→ **Dataset**:

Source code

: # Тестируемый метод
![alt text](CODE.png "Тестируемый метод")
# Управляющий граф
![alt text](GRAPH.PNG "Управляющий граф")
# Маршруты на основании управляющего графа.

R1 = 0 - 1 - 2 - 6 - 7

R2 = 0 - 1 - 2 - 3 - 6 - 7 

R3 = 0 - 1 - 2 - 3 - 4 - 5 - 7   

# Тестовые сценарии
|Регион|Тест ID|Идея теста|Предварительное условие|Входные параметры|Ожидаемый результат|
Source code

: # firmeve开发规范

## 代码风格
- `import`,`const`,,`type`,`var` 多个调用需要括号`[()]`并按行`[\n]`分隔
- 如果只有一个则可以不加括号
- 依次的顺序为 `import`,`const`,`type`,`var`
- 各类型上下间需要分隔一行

→ **Exercise details**: Return the entries in full. Do not alter them.

→ **Your response**:
Source code

: # Тестируемый метод
![alt text](CODE.png "Тестируемый метод")
# Управляющий граф
![alt text](GRAPH.PNG "Управляющий граф")
# Маршруты на основании управляющего графа.

R1 = 0 - 1 - 2 - 6 - 7

R2 = 0 - 1 - 2 - 3 - 6 - 7 

R3 = 0 - 1 - 2 - 3 - 4 - 5 - 7   

# Тестовые сценарии
|Регион|Тест ID|Идея теста|Предварительное условие|Входные параметры|Ожидаемый результат|
Source code

: # firmeve开发规范

## 代码风格
- `import`,`const`,,`type`,`var` 多个调用需要括号`[()]`并按行`[\n]`分隔
- 如果只有一个则可以不加括号
- 依次的顺序为 `import`,`const`,`type`,`var`
- 各类型上下间需要分隔一行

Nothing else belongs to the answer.